OTTAWA — Mary Blossy is counting down the minutes until the old Peltier plant is torn down.
Blossy lives immediately north of the former factory — located at the corner of Boyce Lane and DeLeon Street — and has watched the facility fall into steady disrepair.
The walls and ceiling have sagged, she said, and the structure is so noticeably unsound that only one option remains: Tear it down.
“It’s very old and in very bad condition,” Blossy said, “and I’d like to see it planted with grass or something.”
Blossy will get a chance to voice her concerns at a public meeting scheduled today at city hall. Ottawa officials will entertain thoughts on what city engineer Dave Noble termed an “end use” for the plant, which closed in 2010 after more than a century of operations.
Judging from comments offered by Blossy and her neighbors, city officials can expect strong views, indeed.
“I live right next door to Peltier’s and I hope they just tear it down,” Toni Leason wrote on the NewsTribune’s Facebook page. “The windows are broken (and) kids have spray-painted the side. Right now it’s an eye sore.

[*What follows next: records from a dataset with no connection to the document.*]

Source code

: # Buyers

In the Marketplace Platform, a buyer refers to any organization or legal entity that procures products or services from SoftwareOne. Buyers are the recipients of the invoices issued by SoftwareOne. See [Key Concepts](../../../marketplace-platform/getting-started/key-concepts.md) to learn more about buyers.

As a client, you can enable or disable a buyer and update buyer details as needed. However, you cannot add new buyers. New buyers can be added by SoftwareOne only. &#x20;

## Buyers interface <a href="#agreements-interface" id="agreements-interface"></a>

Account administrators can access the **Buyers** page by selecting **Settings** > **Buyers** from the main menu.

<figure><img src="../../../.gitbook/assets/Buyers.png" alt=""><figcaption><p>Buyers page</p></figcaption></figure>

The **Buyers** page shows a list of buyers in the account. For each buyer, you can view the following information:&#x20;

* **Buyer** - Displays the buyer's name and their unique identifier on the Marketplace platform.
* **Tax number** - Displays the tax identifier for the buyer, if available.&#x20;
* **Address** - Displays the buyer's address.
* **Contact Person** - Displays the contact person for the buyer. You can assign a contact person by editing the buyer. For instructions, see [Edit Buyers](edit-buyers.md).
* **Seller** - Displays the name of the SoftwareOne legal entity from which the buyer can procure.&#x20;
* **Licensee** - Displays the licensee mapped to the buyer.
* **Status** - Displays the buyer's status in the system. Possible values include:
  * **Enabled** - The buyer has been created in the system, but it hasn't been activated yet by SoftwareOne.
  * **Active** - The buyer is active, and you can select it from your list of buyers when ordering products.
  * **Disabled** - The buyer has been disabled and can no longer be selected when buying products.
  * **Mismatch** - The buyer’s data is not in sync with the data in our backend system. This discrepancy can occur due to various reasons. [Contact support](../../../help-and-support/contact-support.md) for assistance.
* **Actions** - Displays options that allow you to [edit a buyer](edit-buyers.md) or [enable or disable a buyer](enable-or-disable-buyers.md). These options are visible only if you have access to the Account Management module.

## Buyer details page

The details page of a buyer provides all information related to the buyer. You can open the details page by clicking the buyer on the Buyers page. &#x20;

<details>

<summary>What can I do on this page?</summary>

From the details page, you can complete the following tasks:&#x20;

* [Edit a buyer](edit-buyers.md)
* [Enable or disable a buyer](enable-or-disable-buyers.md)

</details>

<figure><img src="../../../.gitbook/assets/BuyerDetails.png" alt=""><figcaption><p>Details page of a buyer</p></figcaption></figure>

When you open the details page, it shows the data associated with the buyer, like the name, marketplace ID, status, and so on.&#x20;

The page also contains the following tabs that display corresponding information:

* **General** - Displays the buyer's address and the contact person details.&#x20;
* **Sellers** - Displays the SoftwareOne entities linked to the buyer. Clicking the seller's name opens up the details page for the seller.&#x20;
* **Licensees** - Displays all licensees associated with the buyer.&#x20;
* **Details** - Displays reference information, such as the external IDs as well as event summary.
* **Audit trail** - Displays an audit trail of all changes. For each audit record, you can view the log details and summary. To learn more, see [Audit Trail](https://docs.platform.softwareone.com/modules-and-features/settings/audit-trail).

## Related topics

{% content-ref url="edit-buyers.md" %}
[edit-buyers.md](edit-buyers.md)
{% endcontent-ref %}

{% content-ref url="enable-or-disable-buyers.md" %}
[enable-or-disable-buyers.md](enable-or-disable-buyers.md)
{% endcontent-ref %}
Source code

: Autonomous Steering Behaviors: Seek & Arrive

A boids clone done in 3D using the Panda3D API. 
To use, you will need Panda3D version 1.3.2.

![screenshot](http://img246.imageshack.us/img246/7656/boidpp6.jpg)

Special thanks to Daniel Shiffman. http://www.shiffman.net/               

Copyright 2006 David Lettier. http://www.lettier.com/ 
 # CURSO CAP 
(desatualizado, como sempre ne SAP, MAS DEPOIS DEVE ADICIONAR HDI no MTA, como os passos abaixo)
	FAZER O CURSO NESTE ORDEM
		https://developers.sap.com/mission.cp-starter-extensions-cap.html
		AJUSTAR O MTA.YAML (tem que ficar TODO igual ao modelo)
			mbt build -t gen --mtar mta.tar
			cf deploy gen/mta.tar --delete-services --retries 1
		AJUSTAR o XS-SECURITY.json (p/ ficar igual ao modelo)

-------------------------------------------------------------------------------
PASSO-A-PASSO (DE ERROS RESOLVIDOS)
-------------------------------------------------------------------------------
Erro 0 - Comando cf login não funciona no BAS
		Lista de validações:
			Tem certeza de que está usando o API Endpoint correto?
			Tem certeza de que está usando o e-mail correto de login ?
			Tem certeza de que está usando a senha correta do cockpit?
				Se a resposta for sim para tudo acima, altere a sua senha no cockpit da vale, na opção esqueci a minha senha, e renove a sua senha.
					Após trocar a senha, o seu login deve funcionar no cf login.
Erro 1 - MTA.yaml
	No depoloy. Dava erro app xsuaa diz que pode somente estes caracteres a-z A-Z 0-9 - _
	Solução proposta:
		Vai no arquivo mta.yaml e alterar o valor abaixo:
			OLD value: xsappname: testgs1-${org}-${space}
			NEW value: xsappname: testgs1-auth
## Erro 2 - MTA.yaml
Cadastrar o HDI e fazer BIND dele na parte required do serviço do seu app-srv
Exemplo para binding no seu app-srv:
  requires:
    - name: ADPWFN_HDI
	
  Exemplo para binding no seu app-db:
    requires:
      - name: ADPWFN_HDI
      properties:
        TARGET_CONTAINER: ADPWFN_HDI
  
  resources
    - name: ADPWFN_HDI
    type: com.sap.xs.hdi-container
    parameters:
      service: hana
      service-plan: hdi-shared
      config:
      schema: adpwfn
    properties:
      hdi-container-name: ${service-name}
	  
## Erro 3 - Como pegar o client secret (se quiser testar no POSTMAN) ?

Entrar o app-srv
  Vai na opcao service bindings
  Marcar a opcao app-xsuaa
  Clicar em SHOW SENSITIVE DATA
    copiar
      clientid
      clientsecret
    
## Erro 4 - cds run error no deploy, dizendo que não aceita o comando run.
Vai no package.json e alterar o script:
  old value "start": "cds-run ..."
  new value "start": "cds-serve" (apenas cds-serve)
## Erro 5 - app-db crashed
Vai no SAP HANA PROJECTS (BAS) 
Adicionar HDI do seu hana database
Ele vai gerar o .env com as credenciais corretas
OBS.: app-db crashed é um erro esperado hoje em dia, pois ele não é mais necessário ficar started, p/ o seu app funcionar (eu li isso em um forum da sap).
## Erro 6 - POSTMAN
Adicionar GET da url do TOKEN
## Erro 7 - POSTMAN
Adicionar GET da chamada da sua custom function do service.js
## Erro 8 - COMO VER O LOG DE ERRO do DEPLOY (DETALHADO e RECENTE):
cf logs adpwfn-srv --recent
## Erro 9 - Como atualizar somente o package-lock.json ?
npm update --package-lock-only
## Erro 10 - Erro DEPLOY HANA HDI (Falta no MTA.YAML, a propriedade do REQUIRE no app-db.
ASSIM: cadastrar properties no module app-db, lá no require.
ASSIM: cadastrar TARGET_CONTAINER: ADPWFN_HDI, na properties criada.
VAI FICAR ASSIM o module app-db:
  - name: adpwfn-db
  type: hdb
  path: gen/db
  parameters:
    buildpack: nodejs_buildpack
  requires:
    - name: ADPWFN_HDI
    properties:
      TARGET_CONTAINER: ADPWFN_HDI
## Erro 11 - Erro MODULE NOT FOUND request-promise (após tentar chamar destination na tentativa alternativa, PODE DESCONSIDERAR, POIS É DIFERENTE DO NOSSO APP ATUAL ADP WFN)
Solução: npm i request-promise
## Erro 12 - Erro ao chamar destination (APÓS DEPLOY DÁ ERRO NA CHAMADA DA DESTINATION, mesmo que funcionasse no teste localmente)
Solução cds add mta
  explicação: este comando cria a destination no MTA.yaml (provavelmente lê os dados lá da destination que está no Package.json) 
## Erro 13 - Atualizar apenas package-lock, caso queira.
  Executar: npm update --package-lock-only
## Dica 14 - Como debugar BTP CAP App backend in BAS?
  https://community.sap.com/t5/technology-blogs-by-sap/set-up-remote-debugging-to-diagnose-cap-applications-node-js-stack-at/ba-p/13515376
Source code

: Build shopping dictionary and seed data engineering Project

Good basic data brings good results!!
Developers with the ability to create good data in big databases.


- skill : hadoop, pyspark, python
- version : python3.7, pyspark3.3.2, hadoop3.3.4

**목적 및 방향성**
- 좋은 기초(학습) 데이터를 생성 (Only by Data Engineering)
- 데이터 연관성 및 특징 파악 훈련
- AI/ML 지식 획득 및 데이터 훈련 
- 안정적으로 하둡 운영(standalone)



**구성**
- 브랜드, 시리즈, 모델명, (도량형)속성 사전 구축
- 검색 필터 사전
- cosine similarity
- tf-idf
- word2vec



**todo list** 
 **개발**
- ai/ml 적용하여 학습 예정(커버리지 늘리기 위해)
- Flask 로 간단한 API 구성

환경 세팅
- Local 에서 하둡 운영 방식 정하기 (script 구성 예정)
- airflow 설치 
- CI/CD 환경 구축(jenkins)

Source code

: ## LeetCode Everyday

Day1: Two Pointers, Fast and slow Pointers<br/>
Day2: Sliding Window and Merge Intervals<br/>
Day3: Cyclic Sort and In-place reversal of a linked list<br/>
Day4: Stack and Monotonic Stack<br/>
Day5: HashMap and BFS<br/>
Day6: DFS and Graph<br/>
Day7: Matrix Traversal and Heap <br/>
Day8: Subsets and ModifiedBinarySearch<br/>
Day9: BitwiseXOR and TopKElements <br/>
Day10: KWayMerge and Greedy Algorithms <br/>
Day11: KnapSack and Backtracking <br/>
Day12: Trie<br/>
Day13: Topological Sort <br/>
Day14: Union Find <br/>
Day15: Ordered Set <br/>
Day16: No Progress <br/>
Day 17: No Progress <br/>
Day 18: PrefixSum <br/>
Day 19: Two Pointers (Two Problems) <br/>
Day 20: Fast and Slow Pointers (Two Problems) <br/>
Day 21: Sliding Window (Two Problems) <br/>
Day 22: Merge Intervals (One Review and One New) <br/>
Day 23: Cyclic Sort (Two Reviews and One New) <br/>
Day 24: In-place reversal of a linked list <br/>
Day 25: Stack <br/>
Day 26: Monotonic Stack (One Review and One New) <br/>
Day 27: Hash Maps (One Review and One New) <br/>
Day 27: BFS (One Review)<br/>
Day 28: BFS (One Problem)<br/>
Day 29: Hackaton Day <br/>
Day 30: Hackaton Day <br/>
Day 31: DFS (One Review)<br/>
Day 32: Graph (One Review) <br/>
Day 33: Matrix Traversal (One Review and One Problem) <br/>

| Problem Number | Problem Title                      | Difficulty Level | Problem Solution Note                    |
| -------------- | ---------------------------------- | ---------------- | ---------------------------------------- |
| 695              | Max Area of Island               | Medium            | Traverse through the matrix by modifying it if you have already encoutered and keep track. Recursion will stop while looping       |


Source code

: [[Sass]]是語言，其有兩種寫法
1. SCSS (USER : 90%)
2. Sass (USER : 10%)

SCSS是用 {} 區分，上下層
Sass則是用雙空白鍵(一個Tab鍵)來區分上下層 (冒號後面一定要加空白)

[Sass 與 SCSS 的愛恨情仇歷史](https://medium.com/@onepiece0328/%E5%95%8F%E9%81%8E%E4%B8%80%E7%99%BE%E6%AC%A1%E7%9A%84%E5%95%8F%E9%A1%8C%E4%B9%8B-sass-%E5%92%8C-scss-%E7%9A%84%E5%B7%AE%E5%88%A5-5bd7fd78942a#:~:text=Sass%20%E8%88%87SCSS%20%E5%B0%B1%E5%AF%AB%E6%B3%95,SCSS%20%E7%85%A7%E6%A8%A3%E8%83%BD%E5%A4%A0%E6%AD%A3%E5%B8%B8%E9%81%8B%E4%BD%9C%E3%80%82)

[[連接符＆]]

“(It’s) very sad because there is so much history in that building for it to have been sitting this long empty.”
The question now becomes what to do with the property? Blossy said the parcels are zoned residential and she favors converting it into green space to complement the existing homes.
That appears to be a possibility because Noble reported the site is contaminated, though not to the degree previously thought, and which could open grant opportunities.
But one former employee said he had mixed emotions over the razing of Peltier, which was renowned for its production of colored marbles.
“It is sad that a landmark is being torn down,” said Don Price, an Ottawa native now retired and living in Arizona.
“Peltier’s has been there since I could remember, at least 60 years,” he said, recalling several family members who worked there. “A lot of people came and went the short time that I worked there. It was very interesting on how marbles were made. I’m sorry to see it go.”